- _DIRECTIONS_: Please reproduce the full set of data below exactly.

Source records
---------------

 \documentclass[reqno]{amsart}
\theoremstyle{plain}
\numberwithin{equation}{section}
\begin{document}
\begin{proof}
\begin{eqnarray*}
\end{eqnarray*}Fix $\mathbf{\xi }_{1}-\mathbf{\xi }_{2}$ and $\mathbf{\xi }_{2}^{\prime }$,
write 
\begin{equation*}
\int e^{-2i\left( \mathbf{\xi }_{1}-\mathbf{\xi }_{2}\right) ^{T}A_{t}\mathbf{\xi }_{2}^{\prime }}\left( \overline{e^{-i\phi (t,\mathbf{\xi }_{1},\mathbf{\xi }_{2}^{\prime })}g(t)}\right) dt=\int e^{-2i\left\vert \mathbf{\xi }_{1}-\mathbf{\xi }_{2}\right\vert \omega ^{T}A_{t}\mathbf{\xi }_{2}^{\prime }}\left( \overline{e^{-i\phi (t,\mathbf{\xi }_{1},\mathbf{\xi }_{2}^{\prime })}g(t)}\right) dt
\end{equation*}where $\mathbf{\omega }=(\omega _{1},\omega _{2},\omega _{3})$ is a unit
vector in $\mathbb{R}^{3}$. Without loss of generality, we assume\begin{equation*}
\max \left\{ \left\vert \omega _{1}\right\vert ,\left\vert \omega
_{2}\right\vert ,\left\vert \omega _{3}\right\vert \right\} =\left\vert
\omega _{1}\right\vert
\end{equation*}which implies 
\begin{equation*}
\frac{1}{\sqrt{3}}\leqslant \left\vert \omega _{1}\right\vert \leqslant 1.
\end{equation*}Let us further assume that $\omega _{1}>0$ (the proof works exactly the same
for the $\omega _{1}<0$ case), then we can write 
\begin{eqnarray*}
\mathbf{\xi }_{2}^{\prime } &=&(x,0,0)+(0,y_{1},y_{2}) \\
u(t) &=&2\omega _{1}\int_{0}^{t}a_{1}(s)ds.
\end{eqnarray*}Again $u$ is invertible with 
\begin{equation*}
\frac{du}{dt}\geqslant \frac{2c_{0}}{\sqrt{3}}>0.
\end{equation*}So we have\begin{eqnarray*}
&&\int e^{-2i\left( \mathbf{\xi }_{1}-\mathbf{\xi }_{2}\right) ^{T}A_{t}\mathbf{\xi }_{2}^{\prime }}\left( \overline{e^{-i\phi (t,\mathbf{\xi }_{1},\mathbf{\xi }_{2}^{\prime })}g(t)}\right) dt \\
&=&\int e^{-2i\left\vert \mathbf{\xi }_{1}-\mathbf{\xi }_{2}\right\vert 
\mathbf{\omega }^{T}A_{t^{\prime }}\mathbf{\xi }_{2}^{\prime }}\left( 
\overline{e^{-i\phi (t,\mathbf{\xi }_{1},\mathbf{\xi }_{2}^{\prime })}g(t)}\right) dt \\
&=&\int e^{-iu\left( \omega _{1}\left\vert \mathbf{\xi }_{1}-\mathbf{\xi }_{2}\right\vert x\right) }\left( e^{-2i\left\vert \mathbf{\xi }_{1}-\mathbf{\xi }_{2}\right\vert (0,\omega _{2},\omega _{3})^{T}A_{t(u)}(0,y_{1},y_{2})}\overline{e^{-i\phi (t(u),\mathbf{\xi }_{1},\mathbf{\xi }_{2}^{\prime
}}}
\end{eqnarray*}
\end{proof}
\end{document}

---------------

- _TASK ANSWER_:
 \documentclass[reqno]{amsart}
\theoremstyle{plain}
\numberwithin{equation}{section}
\begin{document}
\begin{proof}
\begin{eqnarray*}
\end{eqnarray*}Fix $\mathbf{\xi }_{1}-\mathbf{\xi }_{2}$ and $\mathbf{\xi }_{2}^{\prime }$,
write 
\begin{equation*}
\int e^{-2i\left( \mathbf{\xi }_{1}-\mathbf{\xi }_{2}\right) ^{T}A_{t}\mathbf{\xi }_{2}^{\prime }}\left( \overline{e^{-i\phi (t,\mathbf{\xi }_{1},\mathbf{\xi }_{2}^{\prime })}g(t)}\right) dt=\int e^{-2i\left\vert \mathbf{\xi }_{1}-\mathbf{\xi }_{2}\right\vert \omega ^{T}A_{t}\mathbf{\xi }_{2}^{\prime }}\left( \overline{e^{-i\phi (t,\mathbf{\xi }_{1},\mathbf{\xi }_{2}^{\prime })}g(t)}\right) dt
\end{equation*}where $\mathbf{\omega }=(\omega _{1},\omega _{2},\omega _{3})$ is a unit
vector in $\mathbb{R}^{3}$. Without loss of generality, we assume\begin{equation*}
\max \left\{ \left\vert \omega _{1}\right\vert ,\left\vert \omega
_{2}\right\vert ,\left\vert \omega _{3}\right\vert \right\} =\left\vert
\omega _{1}\right\vert
\end{equation*}which implies 
\begin{equation*}
\frac{1}{\sqrt{3}}\leqslant \left\vert \omega _{1}\right\vert \leqslant 1.
\end{equation*}Let us further assume that $\omega _{1}>0$ (the proof works exactly the same
for the $\omega _{1}<0$ case), then we can write 
\begin{eqnarray*}
\mathbf{\xi }_{2}^{\prime } &=&(x,0,0)+(0,y_{1},y_{2}) \\
u(t) &=&2\omega _{1}\int_{0}^{t}a_{1}(s)ds.
\end{eqnarray*}Again $u$ is invertible with 
\begin{equation*}
\frac{du}{dt}\geqslant \frac{2c_{0}}{\sqrt{3}}>0.
\end{equation*}So we have\begin{eqnarray*}
&&\int e^{-2i\left( \mathbf{\xi }_{1}-\mathbf{\xi }_{2}\right) ^{T}A_{t}\mathbf{\xi }_{2}^{\prime }}\left( \overline{e^{-i\phi (t,\mathbf{\xi }_{1},\mathbf{\xi }_{2}^{\prime })}g(t)}\right) dt \\
&=&\int e^{-2i\left\vert \mathbf{\xi }_{1}-\mathbf{\xi }_{2}\right\vert 
\mathbf{\omega }^{T}A_{t^{\prime }}\mathbf{\xi }_{2}^{\prime }}\left( 
\overline{e^{-i\phi (t,\mathbf{\xi }_{1},\mathbf{\xi }_{2}^{\prime })}g(t)}\right) dt \\
&=&\int e^{-iu\left( \omega _{1}\left\vert \mathbf{\xi }_{1}-\mathbf{\xi }_{2}\right\vert x\right) }\left( e^{-2i\left\vert \mathbf{\xi }_{1}-\mathbf{\xi }_{2}\right\vert (0,\omega _{2},\omega _{3})^{T}A_{t(u)}(0,y_{1},y_{2})}\overline{e^{-i\phi (t(u),\mathbf{\xi }_{1},\mathbf{\xi }_{2}^{\prime
}}}
\end{eqnarray*}
\end{proof}
\end{document}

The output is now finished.